I'm sorry but it ****ing pisses me off that seemingly great women don't ****ing wait for the right guys and just ****ing settle. I'm sorry not even saying you are doing it, but too many do. I can think of like 3 at my work. And I remember how long it took all my guy friends who are salt of the earth not bad looking, good men. WTF.

And please stop competing in your head and for God's sake losing in your own mind. You have the home field advantage for Chirst's sake.


----------



## VladDracul (Jun 17, 2016)

Blondilocks said:


> Have you seen her other thread - Old Creepy Men? Just sayin'.


It hurts to be called an Old creepy man. I'm not creepy.


----------



## Personal (Jan 16, 2014)

I have a number of women (and some men) who appear scantily clad or nude with their pink bits censored, who “follow” one of my Instagram accounts. That features some of my paintings and drawings of naked men and women.

I even have some brothels and sex workers that “follow” my work. Although unsurprisingly plenty of the women and some men, who “follow” that account. Have posed for me and other fellow artists in the past.

My wife is fine with me “following” them as well, in fact she often encourages me to have more people pose nude for me, from time to time, so I can produce more nude figure paintings.

While my wife mostly follows historic clothing and bag people on Instagram, and me as well. That said if my wife wants to follow accounts that feature scantily clad men. I don’t care or mind, not that it is my decision what she chooses anyway.


----------



## Diana7 (Apr 19, 2016)

If I was dating a guy who did this with womens accounts, I would know that he wasnt the right man for me. What people spend their time on says a lot about them. I am not going to follow a load of male models on instagram or anywhere else, they hold no appeal for me at all, and I am not on instagram anyway.


----------



## Diana7 (Apr 19, 2016)

Mr.Married said:


> Women are their own worse critics..... you girls are so hard on yourselves


Thankfully as I have got older I stopped caring any more about what others think of me or how I look to them, not that I was ever obsessed with looks anyway.


----------



## Personal (Jan 16, 2014)

Diana7 said:


> Thankfully as I have got older I stopped caring any more about what others think of me or how I look to them, not that I was ever obsessed with looks anyway.


Unfortunately for some people, that isn’t easy. Although getting older, often helps with that. If only we were all able to feel that way when young as well.


----------



## Diana7 (Apr 19, 2016)

sokillme said:


> I have some beer in me right now but, @Girl_power come on!
> 
> 
> 
> ...


Agree 100%, never settle for second best. A good man is well worth waiting for.


----------



## joannacroc (Dec 17, 2014)

I would find that offputting and not want to date them, because it is a bit superficial, but I guess it would depend a lot on how much he interacted with instagram.
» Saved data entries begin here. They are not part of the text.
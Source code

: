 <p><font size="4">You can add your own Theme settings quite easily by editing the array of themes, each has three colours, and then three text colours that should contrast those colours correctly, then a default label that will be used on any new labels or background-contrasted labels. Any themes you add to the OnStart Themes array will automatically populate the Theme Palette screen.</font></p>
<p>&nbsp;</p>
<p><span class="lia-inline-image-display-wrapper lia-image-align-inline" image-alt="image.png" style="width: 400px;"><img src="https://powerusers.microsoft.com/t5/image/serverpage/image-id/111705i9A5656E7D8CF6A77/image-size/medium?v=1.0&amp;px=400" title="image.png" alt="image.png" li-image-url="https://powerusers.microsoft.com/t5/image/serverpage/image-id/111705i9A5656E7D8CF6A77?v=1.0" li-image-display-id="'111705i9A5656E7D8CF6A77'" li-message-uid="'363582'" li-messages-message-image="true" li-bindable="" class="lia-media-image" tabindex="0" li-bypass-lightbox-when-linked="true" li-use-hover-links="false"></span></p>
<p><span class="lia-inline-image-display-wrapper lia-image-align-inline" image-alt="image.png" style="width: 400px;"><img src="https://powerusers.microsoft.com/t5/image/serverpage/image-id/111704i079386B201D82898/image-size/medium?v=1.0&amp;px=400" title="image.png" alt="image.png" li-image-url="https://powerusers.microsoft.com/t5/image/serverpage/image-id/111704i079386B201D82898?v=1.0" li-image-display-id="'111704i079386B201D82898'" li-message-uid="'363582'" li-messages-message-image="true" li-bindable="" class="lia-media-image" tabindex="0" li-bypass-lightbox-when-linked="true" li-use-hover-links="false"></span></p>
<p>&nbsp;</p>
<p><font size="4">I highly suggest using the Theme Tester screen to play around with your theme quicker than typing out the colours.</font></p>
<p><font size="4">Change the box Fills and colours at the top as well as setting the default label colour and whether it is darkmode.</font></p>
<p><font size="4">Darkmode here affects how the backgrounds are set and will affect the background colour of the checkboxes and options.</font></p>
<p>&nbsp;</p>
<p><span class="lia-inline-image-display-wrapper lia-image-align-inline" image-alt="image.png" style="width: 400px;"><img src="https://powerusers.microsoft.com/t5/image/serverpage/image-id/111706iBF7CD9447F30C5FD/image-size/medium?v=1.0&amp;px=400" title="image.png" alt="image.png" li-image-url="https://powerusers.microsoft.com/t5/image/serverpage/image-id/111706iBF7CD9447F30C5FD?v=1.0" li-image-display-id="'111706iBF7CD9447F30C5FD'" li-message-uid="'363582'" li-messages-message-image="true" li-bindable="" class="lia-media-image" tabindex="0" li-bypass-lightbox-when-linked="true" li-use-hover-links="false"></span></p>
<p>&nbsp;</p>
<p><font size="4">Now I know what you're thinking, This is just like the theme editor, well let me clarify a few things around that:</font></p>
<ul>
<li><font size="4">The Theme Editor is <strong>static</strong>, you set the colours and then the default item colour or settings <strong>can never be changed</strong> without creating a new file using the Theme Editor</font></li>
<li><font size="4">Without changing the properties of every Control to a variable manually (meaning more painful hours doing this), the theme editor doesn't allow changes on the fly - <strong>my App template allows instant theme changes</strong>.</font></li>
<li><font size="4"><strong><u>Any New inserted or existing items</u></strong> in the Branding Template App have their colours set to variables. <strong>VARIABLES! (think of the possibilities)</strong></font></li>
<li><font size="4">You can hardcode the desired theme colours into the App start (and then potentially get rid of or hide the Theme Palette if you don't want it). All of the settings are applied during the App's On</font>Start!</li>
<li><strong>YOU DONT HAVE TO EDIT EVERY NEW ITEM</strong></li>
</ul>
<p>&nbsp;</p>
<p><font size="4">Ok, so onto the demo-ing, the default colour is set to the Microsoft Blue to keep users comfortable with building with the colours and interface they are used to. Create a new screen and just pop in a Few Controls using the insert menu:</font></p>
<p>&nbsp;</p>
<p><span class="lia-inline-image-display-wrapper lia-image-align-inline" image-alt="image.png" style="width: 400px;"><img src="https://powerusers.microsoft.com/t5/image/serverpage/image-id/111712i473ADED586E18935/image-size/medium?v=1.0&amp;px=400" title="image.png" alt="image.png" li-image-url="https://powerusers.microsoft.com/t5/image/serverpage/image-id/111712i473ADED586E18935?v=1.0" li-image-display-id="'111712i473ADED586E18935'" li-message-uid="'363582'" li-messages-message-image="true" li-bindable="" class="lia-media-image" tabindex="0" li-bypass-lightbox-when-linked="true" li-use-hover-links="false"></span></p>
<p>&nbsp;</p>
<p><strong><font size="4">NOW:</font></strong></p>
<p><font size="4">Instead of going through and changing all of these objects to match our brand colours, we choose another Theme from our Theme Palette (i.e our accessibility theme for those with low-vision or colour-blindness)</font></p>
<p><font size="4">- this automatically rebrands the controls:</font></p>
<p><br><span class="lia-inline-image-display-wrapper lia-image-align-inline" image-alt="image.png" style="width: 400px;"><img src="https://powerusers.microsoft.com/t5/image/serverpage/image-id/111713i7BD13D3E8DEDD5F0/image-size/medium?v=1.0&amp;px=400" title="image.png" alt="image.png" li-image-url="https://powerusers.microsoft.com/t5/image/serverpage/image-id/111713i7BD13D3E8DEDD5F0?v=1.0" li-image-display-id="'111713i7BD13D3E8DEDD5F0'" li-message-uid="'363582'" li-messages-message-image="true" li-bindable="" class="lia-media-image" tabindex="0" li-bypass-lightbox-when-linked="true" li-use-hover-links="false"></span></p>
I have an account and almost never look at it. Don't tend to post except pictures of my dog. Just like to see some art on there sometimes, and occasionally recipes. Does he spend a lot of time on social media when with you? Would tend to tell if you are compatible with someone by how they view social media - if someone spends hours a day on it they aren't for me because I prefer to be doing othe things. How about you? Are you very engaged in social media or not? For all you know he might not even check it very often...have you guys talked about social media in general?


----------



## Diana7 (Apr 19, 2016)

Personal said:


> For some people that isn’t easy unfortunately, although fortunately getting older often helps with that. If only we were all able to feel that way when young as well.


I have heard others say the same, that as they age they care less about what others think. Yes it would be so good if we all felt that way, it would help if so many didnt spend so much time on social media and watching rubbish like love island.
Sadly a lot of young people especially spend so much time looking at things that just make them feel bad and fat and ugly.


----------



## Personal (Jan 16, 2014)

@Diana7 I’ve never heard of Love Island and despite being on social media (since it helps for my work), I am pretty slack at posting and all the rest of it.


----------



## joannacroc (Dec 17, 2014)

It's a little better now than it was in the 90s in terms of having more types of bodies visible - I have always been curvy and seeing the "ideal" as Kate Moss, I figured I was probably invisible to boys and should just focus on school. Didn't turn out to be such a bad thing because I got good grades and was a nerd instead of dating a lot 

But it definitely took me a few years to figure out that I was attractive enough to some guys, even if I didn't look like what I thought was ideal. Surely you've had plenty of confirmation that beautiful women come in lots of shapes and I'm sure you've had plenty of guys attracted to you, no? Why are you allowing this guy's instagram to make you feel inferior? If he is dating you I'm sure he finds you attractive?


----------



## Diana7 (Apr 19, 2016)

Personal said:


> @Diana7 I’ve never heard of Love Island and despite being on social media (since it helps for my work), I am pretty slack at posting and all the rest of it.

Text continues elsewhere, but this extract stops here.